[WORK INSTRUCTIONS]
Once the pictures are set aside, reproduce all of the records exactly.

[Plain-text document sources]
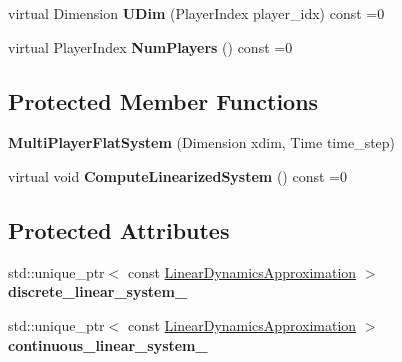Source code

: \begin{DoxyCompactItemize}
\item 
virtual Dimension {\bfseries U\+Dim} (Player\+Index player\+\_\+idx) const =0\hypertarget{classilqgames_1_1_multi_player_flat_system_a1cb3a0636263a35dd2b10f8b203bf29b}{}\label{classilqgames_1_1_multi_player_flat_system_a1cb3a0636263a35dd2b10f8b203bf29b}

\item 
virtual Player\+Index {\bfseries Num\+Players} () const =0\hypertarget{classilqgames_1_1_multi_player_flat_system_a5732cac3a3a64567a3d1b460d787a52d}{}\label{classilqgames_1_1_multi_player_flat_system_a5732cac3a3a64567a3d1b460d787a52d}

\end{DoxyCompactItemize}
\subsection*{Protected Member Functions}
\begin{DoxyCompactItemize}
\item 
{\bfseries Multi\+Player\+Flat\+System} (Dimension xdim, Time time\+\_\+step)\hypertarget{classilqgames_1_1_multi_player_flat_system_a73df802233de8b218744e662ab250b59}{}\label{classilqgames_1_1_multi_player_flat_system_a73df802233de8b218744e662ab250b59}

\item 
virtual void {\bfseries Compute\+Linearized\+System} () const =0\hypertarget{classilqgames_1_1_multi_player_flat_system_ab5e1b8bb3cf07f07c04d7f3884c1c015}{}\label{classilqgames_1_1_multi_player_flat_system_ab5e1b8bb3cf07f07c04d7f3884c1c015}

\end{DoxyCompactItemize}
\subsection*{Protected Attributes}
\begin{DoxyCompactItemize}
\item 
std\+::unique\+\_\+ptr$<$ const \hyperlink{structilqgames_1_1_linear_dynamics_approximation}{Linear\+Dynamics\+Approximation} $>$ {\bfseries discrete\+\_\+linear\+\_\+system\+\_\+}\hypertarget{classilqgames_1_1_multi_player_flat_system_a70c6bbb2e4cd3653594fd650fbcdad94}{}\label{classilqgames_1_1_multi_player_flat_system_a70c6bbb2e4cd3653594fd650fbcdad94}

\item 
std\+::unique\+\_\+ptr$<$ const \hyperlink{structilqgames_1_1_linear_dynamics_approximation}{Linear\+Dynamics\+Approximation} $>$ {\bfseries continuous\+\_\+linear\+\_\+system\+\_\+}\hypertarget{classilqgames_1_1_multi_player_flat_system_ab4961edf0a14f8645c79d2ad39ebd7d6}{}\label{classilqgames_1_1_multi_player_flat_system_ab4961edf0a14f8645c79d2ad39ebd7d6}

\end{DoxyCompactItemize}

[SOLUTION]
Source code

: \begin{DoxyCompactItemize}
\item 
virtual Dimension {\bfseries U\+Dim} (Player\+Index player\+\_\+idx) const =0\hypertarget{classilqgames_1_1_multi_player_flat_system_a1cb3a0636263a35dd2b10f8b203bf29b}{}\label{classilqgames_1_1_multi_player_flat_system_a1cb3a0636263a35dd2b10f8b203bf29b}

\item 
virtual Player\+Index {\bfseries Num\+Players} () const =0\hypertarget{classilqgames_1_1_multi_player_flat_system_a5732cac3a3a64567a3d1b460d787a52d}{}\label{classilqgames_1_1_multi_player_flat_system_a5732cac3a3a64567a3d1b460d787a52d}

\end{DoxyCompactItemize}
\subsection*{Protected Member Functions}
\begin{DoxyCompactItemize}
\item 
{\bfseries Multi\+Player\+Flat\+System} (Dimension xdim, Time time\+\_\+step)\hypertarget{classilqgames_1_1_multi_player_flat_system_a73df802233de8b218744e662ab250b59}{}\label{classilqgames_1_1_multi_player_flat_system_a73df802233de8b218744e662ab250b59}

\item 
virtual void {\bfseries Compute\+Linearized\+System} () const =0\hypertarget{classilqgames_1_1_multi_player_flat_system_ab5e1b8bb3cf07f07c04d7f3884c1c015}{}\label{classilqgames_1_1_multi_player_flat_system_ab5e1b8bb3cf07f07c04d7f3884c1c015}

\end{DoxyCompactItemize}
\subsection*{Protected Attributes}
\begin{DoxyCompactItemize}
\item 
std\+::unique\+\_\+ptr$<$ const \hyperlink{structilqgames_1_1_linear_dynamics_approximation}{Linear\+Dynamics\+Approximation} $>$ {\bfseries discrete\+\_\+linear\+\_\+system\+\_\+}\hypertarget{classilqgames_1_1_multi_player_flat_system_a70c6bbb2e4cd3653594fd650fbcdad94}{}\label{classilqgames_1_1_multi_player_flat_system_a70c6bbb2e4cd3653594fd650fbcdad94}

\item 
std\+::unique\+\_\+ptr$<$ const \hyperlink{structilqgames_1_1_linear_dynamics_approximation}{Linear\+Dynamics\+Approximation} $>$ {\bfseries continuous\+\_\+linear\+\_\+system\+\_\+}\hypertarget{classilqgames_1_1_multi_player_flat_system_ab4961edf0a14f8645c79d2ad39ebd7d6}{}\label{classilqgames_1_1_multi_player_flat_system_ab4961edf0a14f8645c79d2ad39ebd7d6}

\end{DoxyCompactItemize}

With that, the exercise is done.